Data compression algorithm is divided into lossless compress and lossy compression method two class.Lossless compress does not produce information loss, that is, compress Data can be reduced to initial data completely afterwards;Contrary lossy compression method is passed through directly to give up not affecting the portion of required precision in data Point, to reach higher compression ratio, but data existence information loss after pressure ω contracting.Lossless compression algorithm be divided into again entropy code and Lexicographic encodes two kinds.Conventional entropy code has Huffman coding and arithmetic coding;The conventional Lempel-Ziv of lexicographic coding compiles Code and other algorithms deriving.Lossy Compression Algorithm is the dedicated algorithms for the design of some special datas, such as figure The JPEG compression of picture and the MPEG compression for audio frequency, different with lossless compress, these methods are just for specific data (as schemed Picture and audio frequency).For general track data and road network track data, also there is specific Lossy Compression Algorithm, these methods are usual Directly delete the sampled point not affecting data precision in initial trace.
Due to being to obtain from the sampling of running fix equipment, usual table is a triad sequence T to original road network track data =< (x1, y1, t1), (x2, y2, t2) ..., (xn, yn, tn) >, but this expression contains unnecessary redundancy, is unfavorable for counting According to compression.Represent the limitation of method according to initial data, I proposes a kind of new track format and a kind of corresponding data is divided Solution method directly to reduce data redundancy so as to be easily compressed algorithm process.
Content of the invention
Compression ratio is to weigh one of key index of data compression algorithm performance, generally defined as initial data and compression The ratio of size of data afterwards.Given initial trace T, if its size is | T |;And track is T after compressingc, size is | Tc|, then press Shrinkage isFor example, initial data size is 2KB, and after compressing, size of data is 1KB, then data compression rate is 2.

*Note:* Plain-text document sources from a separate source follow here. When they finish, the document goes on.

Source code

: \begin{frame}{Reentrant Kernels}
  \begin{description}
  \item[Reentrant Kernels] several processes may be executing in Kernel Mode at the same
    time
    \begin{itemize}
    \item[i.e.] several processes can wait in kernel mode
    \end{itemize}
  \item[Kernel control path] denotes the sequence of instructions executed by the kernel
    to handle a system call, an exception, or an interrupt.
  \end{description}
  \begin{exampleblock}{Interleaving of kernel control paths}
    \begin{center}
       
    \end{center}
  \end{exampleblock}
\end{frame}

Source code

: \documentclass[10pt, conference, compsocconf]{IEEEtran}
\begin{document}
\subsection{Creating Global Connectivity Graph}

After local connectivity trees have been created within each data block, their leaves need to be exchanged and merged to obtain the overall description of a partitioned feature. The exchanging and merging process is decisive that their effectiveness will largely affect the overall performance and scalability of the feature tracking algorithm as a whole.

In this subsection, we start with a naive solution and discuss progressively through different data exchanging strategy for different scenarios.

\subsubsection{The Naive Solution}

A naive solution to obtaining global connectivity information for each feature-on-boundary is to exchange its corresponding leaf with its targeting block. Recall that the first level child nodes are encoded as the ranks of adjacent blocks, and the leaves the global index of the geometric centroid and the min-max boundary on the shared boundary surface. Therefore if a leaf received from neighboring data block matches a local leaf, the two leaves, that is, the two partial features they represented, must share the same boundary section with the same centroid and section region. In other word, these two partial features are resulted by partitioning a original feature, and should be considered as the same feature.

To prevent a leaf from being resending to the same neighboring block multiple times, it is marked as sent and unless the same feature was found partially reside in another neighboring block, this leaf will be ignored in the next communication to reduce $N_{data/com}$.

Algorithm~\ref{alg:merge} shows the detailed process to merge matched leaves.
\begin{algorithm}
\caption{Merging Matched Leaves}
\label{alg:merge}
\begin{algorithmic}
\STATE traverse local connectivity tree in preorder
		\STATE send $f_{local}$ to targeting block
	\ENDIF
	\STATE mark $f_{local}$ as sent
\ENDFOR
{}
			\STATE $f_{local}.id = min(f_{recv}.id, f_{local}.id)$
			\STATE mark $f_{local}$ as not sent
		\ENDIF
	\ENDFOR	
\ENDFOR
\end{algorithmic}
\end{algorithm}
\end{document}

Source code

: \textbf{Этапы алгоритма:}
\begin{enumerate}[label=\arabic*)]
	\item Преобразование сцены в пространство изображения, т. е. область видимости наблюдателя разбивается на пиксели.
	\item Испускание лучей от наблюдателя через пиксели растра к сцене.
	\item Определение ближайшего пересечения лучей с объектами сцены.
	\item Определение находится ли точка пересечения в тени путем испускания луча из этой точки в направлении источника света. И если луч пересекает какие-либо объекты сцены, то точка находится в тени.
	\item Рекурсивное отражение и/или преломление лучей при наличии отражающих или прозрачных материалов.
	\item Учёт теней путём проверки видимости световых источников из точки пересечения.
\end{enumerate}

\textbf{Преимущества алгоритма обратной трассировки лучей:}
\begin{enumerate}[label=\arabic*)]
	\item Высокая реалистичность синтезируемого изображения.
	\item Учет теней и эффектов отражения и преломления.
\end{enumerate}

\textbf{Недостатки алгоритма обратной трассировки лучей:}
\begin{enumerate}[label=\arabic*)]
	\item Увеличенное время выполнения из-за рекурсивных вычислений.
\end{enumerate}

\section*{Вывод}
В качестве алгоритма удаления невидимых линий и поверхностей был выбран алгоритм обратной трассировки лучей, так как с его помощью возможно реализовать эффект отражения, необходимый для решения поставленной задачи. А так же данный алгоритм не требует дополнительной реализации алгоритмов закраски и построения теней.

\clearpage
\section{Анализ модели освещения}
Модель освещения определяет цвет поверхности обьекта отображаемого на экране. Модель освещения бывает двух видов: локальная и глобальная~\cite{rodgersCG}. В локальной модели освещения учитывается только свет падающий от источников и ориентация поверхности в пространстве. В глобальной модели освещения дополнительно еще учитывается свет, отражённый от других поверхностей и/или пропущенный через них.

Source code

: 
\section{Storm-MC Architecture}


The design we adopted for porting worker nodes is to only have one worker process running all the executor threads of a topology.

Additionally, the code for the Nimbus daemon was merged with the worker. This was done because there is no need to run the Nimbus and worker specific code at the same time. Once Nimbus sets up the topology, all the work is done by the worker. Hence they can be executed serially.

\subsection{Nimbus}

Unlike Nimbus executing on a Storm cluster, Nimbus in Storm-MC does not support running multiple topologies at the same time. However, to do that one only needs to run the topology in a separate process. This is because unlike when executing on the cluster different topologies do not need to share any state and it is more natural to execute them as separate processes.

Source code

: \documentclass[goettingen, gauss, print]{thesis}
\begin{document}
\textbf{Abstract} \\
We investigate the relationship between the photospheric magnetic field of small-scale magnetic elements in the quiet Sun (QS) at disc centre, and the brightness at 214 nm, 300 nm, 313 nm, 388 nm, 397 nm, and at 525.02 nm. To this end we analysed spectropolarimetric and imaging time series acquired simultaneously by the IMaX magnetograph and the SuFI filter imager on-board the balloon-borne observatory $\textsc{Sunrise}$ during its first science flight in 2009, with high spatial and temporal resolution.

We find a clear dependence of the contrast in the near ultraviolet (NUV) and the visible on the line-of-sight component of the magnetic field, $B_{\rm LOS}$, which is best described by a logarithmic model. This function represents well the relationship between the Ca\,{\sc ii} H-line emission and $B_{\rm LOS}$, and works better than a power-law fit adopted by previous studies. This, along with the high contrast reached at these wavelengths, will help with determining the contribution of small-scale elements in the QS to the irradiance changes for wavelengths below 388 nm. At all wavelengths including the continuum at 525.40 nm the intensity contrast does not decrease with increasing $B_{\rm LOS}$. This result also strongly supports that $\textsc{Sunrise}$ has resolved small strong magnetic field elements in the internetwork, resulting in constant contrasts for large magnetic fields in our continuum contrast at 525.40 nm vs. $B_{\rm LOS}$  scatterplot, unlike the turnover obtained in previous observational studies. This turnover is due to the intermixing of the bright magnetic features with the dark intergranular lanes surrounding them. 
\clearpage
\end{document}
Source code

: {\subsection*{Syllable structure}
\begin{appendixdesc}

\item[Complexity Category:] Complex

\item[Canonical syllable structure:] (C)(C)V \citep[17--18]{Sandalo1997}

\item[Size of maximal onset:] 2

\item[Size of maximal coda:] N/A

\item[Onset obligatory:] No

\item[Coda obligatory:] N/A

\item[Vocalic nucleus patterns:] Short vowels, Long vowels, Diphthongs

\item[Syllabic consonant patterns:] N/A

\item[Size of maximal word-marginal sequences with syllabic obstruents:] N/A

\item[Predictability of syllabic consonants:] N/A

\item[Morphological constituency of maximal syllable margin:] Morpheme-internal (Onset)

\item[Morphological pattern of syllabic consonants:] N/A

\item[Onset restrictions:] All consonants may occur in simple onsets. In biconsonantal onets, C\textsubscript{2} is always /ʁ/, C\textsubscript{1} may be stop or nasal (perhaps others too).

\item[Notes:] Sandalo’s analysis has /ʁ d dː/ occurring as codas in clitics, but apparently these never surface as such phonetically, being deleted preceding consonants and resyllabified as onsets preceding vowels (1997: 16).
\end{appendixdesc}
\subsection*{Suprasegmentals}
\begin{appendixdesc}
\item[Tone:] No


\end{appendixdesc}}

Consider first in initial trace using general lossless compression algorithm (sourcecoding).If we are direct To initial trace data using classical lossless compression algorithm, because the theoretical background of data compression is theory of information, from comentropy Angle to analyze for track data compression problem, may certify that, either entropy code or lexicographic coding, when real number number According to precision improvement when, algorithm all will become very low for the compression ratio of track data.
Theorem:When the precision improvement of real data, entropy code and lexicographic coding for track data compression ratio all Trend towards 1.
Prove:We demonstrate that entropy code is poorly efficient for high accuracy real data first.If X is a continuous distribution, its Probability density function is p (x).In order to calculate the entropy of X, we first by the sample space ω of X=[a, b) be divided into n part, each The length of minizone is Δ=(b-a)/n.If [a, b) it is divided into { [a=x0, x1), [x1, x2) ... [xn-1, xn=b) }, x falls Probability in each interval constitutes Discrete Distribution, the available integral and calculating of its probability distribution row:
According to INTEGRAL THEOREM OF MEAN, certainly existSo that:
In other words, the entropy of this Discrete Distribution is
If function p (x) log p (x) Riemann interability, have
Wherein, h (X) is the differential entropy of continuous distribution X.
N in above-mentioned equation is exactly the precision of data because interval division is thinner, in order to represent different pieces of information symbol just More, that is, the precision of data is higher.If do not compressed to data, we can directly useBit is storing each Symbol.Source coding theorom according to Shannon and the optimality of entropy code algorithm, when n trends towards infinite, for data Compression ratio r has:
In sum, when data precision is lifted, the compression ratio of entropy code will level off to 1, that is, cannot compressed data.
Different with entropy code, for the compression effectiveness of Dictionary of Computing formula coding, need to analyze the combination entropy of information source distribution, but Be prove process be similar.Give any k character, if p is (x1, x2... xk) it is X1, X2... XkJoint probability density Function.Then optimum average code length LkNecessarily satisfying for:
It is that we need at least H (X1, X2... Xk) bit to be representing k character.
Similarly, we are by sample space ω=[a1, b1)×[a2, b2)×…[ak, bk) it is divided into nkPart, each piece Size beThen the entropy of calculating Discrete Distribution is:
So, if there are k item data, and their precision is n, then at least need H Δ (X1, X2... Xk) bit to be encoding These data.If p is (x1, x2... xk)log p(x1, x2... xk) Riemann interability, then also have:
Wherein, h (X1, X2... Xk) it is joint differential entropy.Finally we can calculate compression ratio r:
Card is finished.
Although Lossy Compression Algorithm can reach very high compression ratio, it is intended to the precision sacrificing data as cost.Greatly Partly have algorithm and directly from initial trace, delete sampled point, this will exist between track huge after leading to initial trace and compression Big deviation.If required precision is higher, strictly confine the information loss that compression produces, then these Lossy Compression Algorithms Compression ratio also can be very low.The most terrifically, if it is zero that require information is lost, at this moment lossy compression method is equivalent to lossless compress, then this The lossless compression algorithm that Lossy Compression Algorithms also can be general a bit is equally poorly efficient.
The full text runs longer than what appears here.